[What is needed] From the entries below, return every line that includes the word "jarfiles".

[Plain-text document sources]
■ ■ ■ ■ ■ ■ ■

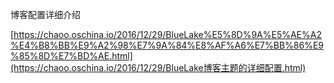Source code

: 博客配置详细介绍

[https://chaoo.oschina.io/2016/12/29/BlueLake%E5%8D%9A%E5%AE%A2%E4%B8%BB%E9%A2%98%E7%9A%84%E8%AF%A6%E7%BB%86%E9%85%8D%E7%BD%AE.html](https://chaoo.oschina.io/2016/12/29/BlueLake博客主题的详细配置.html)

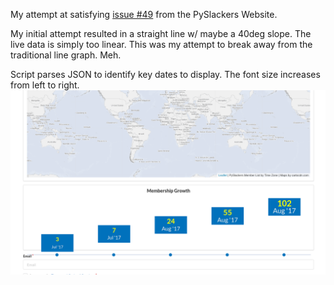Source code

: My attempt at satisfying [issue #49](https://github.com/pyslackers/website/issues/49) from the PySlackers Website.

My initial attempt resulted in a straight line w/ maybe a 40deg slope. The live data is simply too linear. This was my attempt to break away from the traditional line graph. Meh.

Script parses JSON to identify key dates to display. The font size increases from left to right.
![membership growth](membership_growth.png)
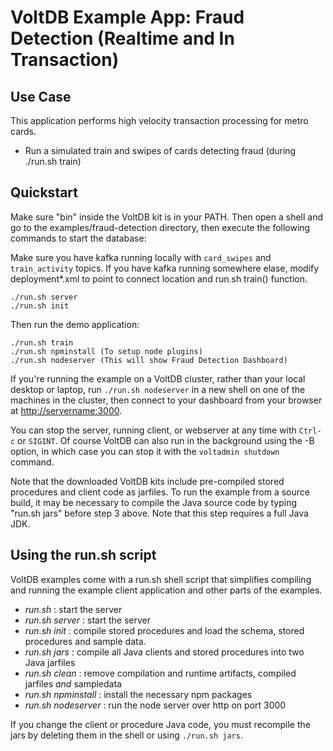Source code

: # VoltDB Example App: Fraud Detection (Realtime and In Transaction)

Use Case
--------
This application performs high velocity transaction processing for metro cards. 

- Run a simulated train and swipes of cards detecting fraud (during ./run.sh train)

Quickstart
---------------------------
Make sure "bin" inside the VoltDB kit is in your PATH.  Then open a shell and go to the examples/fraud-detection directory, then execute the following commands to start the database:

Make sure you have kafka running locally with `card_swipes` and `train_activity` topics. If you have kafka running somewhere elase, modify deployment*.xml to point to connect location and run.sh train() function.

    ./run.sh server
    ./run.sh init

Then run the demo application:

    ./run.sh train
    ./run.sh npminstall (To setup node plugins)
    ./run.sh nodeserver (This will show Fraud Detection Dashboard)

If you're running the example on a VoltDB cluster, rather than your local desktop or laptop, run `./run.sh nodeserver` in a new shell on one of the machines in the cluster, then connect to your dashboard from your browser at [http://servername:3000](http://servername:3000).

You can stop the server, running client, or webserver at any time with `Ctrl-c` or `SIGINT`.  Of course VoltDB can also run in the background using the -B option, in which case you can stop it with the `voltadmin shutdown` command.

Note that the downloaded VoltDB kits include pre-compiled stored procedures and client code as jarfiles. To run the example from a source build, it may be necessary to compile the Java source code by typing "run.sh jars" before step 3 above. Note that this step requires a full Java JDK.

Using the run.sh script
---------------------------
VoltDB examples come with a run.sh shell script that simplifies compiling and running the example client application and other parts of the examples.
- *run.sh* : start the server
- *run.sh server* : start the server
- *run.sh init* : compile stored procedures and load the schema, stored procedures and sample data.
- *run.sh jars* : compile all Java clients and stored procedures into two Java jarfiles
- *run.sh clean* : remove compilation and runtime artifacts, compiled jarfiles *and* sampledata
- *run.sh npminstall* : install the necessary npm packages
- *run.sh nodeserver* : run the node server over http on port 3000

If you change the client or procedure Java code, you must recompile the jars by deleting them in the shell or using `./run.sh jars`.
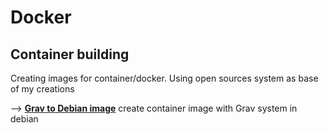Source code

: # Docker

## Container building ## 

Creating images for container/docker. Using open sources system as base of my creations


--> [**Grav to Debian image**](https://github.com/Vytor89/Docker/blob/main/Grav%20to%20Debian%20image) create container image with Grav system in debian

■ ■ ■ ■ ■ ■ ■

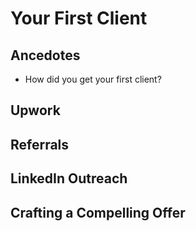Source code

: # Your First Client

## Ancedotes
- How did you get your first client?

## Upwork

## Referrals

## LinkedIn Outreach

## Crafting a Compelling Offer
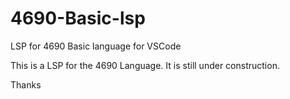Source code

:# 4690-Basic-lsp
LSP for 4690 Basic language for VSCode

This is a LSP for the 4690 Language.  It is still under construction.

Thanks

■ ■ ■ ■ ■ ■ ■

[Written answer]
Note that the downloaded VoltDB kits include pre-compiled stored procedures and client code as jarfiles. To run the example from a source build, it may be necessary to compile the Java source code by typing "run.sh jars" before step 3 above. Note that this step requires a full Java JDK.
- *run.sh jars* : compile all Java clients and stored procedures into two Java jarfiles
- *run.sh clean* : remove compilation and runtime artifacts, compiled jarfiles *and* sampledata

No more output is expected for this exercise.